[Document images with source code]
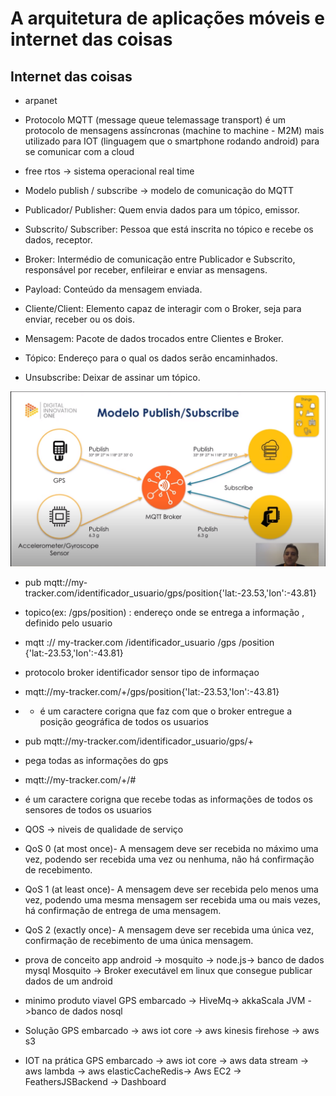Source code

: 
# A arquitetura de aplicações móveis e internet das coisas

## Internet das coisas 
- arpanet 
- Protocolo MQTT (message queue telemassage transport)  é um protocolo de mensagens assíncronas (machine to machine - M2M) mais utilizado para IOT (linguagem que o smartphone rodando android) para se comunicar com a cloud 
- free rtos -> sistema operacional real time 
- Modelo publish / subscribe -> modelo de comunicação do MQTT 

 

- Publicador/ Publisher:  Quem envia dados para um tópico, emissor.
- Subscrito/ Subscriber:  Pessoa que está inscrita no tópico e recebe os dados, receptor.
- Broker: Intermédio de comunicação entre Publicador e Subscrito, responsável por receber, enfileirar e enviar as mensagens.
- Payload: Conteúdo da mensagem enviada.
- Cliente/Client: Elemento capaz de interagir com o Broker, seja para enviar, receber ou os dois.
- Mensagem: Pacote de dados trocados entre Clientes e Broker.
- Tópico: Endereço para o qual os dados serão encaminhados.
- Unsubscribe: Deixar de assinar um tópico.


![](https://github.com/luizrosalba/FundamentosdeArquiteturadeSistemas/blob/master/Capturar2.PNG?raw=true)

- pub mqtt://my-tracker.com/identificador_usuario/gps/position{'lat:-23.53,'Ion':-43.81}
- topico(ex: /gps/position) : endereço onde se entrega a informação , definido pelo usuario 

- mqtt     :// my-tracker.com  /identificador_usuario   /gps      /position            {'lat:-23.53,'Ion':-43.81}
- protocolo    broker           identificador           sensor    tipo de informaçao 

- mqtt://my-tracker.com/+/gps/position{'lat:-23.53,'Ion':-43.81}
- + é um caractere corigna que faz com que o broker entregue a posição geográfica de todos os usuarios 
- pub mqtt://my-tracker.com/identificador_usuario/gps/+
- pega todas as informações do gps 
- mqtt://my-tracker.com/+/#
- é um caractere corigna que recebe todas as informações de todos os sensores de todos os usuarios 

- QOS -> niveis de qualidade de serviço 
- QoS 0 (at most once)- A mensagem deve ser recebida no máximo uma vez, podendo ser recebida uma vez ou nenhuma, não há confirmação de recebimento.
- QoS 1 (at least once)- A mensagem deve ser recebida pelo menos uma vez, podendo uma mesma mensagem ser recebida uma ou mais vezes, há confirmação de entrega de uma mensagem.
- QoS 2 (exactly once)- A mensagem deve ser recebida uma única vez, confirmação de recebimento de uma única mensagem.

- prova de conceito 
app android -> mosquito -> node.js-> banco de dados mysql 
Mosquito -> Broker executável em linux que consegue publicar dados de um android 
- minimo produto viavel 
GPS embarcado -> HiveMq-> akkaScala JVM ->banco de dados nosql 
- Solução 
GPS embarcado -> aws iot core -> aws kinesis firehose -> aws s3 
- IOT na prática 
GPS embarcado -> aws iot core -> aws data stream -> aws lambda -> aws elasticCacheRedis-> Aws EC2 -> FeathersJSBackend -> Dashboard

• Your instructions:
Reprint all the data above verbatim, excluding pictures.

• Written answer:
Source code

: 
# A arquitetura de aplicações móveis e internet das coisas

## Internet das coisas 
- arpanet 
- Protocolo MQTT (message queue telemassage transport)  é um protocolo de mensagens assíncronas (machine to machine - M2M) mais utilizado para IOT (linguagem que o smartphone rodando android) para se comunicar com a cloud 
- free rtos -> sistema operacional real time 
- Modelo publish / subscribe -> modelo de comunicação do MQTT 

 

- Publicador/ Publisher:  Quem envia dados para um tópico, emissor.
- Subscrito/ Subscriber:  Pessoa que está inscrita no tópico e recebe os dados, receptor.
- Broker: Intermédio de comunicação entre Publicador e Subscrito, responsável por receber, enfileirar e enviar as mensagens.
- Payload: Conteúdo da mensagem enviada.
- Cliente/Client: Elemento capaz de interagir com o Broker, seja para enviar, receber ou os dois.
- Mensagem: Pacote de dados trocados entre Clientes e Broker.
- Tópico: Endereço para o qual os dados serão encaminhados.
- Unsubscribe: Deixar de assinar um tópico.


![](https://github.com/luizrosalba/FundamentosdeArquiteturadeSistemas/blob/master/Capturar2.PNG?raw=true)

- pub mqtt://my-tracker.com/identificador_usuario/gps/position{'lat:-23.53,'Ion':-43.81}
- topico(ex: /gps/position) : endereço onde se entrega a informação , definido pelo usuario 

- mqtt     :// my-tracker.com  /identificador_usuario   /gps      /position            {'lat:-23.53,'Ion':-43.81}
- protocolo    broker           identificador           sensor    tipo de informaçao 

- mqtt://my-tracker.com/+/gps/position{'lat:-23.53,'Ion':-43.81}
- + é um caractere corigna que faz com que o broker entregue a posição geográfica de todos os usuarios 
- pub mqtt://my-tracker.com/identificador_usuario/gps/+
- pega todas as informações do gps 
- mqtt://my-tracker.com/+/#
- é um caractere corigna que recebe todas as informações de todos os sensores de todos os usuarios 

- QOS -> niveis de qualidade de serviço 
- QoS 0 (at most once)- A mensagem deve ser recebida no máximo uma vez, podendo ser recebida uma vez ou nenhuma, não há confirmação de recebimento.
- QoS 1 (at least once)- A mensagem deve ser recebida pelo menos uma vez, podendo uma mesma mensagem ser recebida uma ou mais vezes, há confirmação de entrega de uma mensagem.
- QoS 2 (exactly once)- A mensagem deve ser recebida uma única vez, confirmação de recebimento de uma única mensagem.

- prova de conceito 
app android -> mosquito -> node.js-> banco de dados mysql 
Mosquito -> Broker executável em linux que consegue publicar dados de um android 
- minimo produto viavel 
GPS embarcado -> HiveMq-> akkaScala JVM ->banco de dados nosql 
- Solução 
GPS embarcado -> aws iot core -> aws kinesis firehose -> aws s3 
- IOT na prática 
GPS embarcado -> aws iot core -> aws data stream -> aws lambda -> aws elasticCacheRedis-> Aws EC2 -> FeathersJSBackend -> Dashboard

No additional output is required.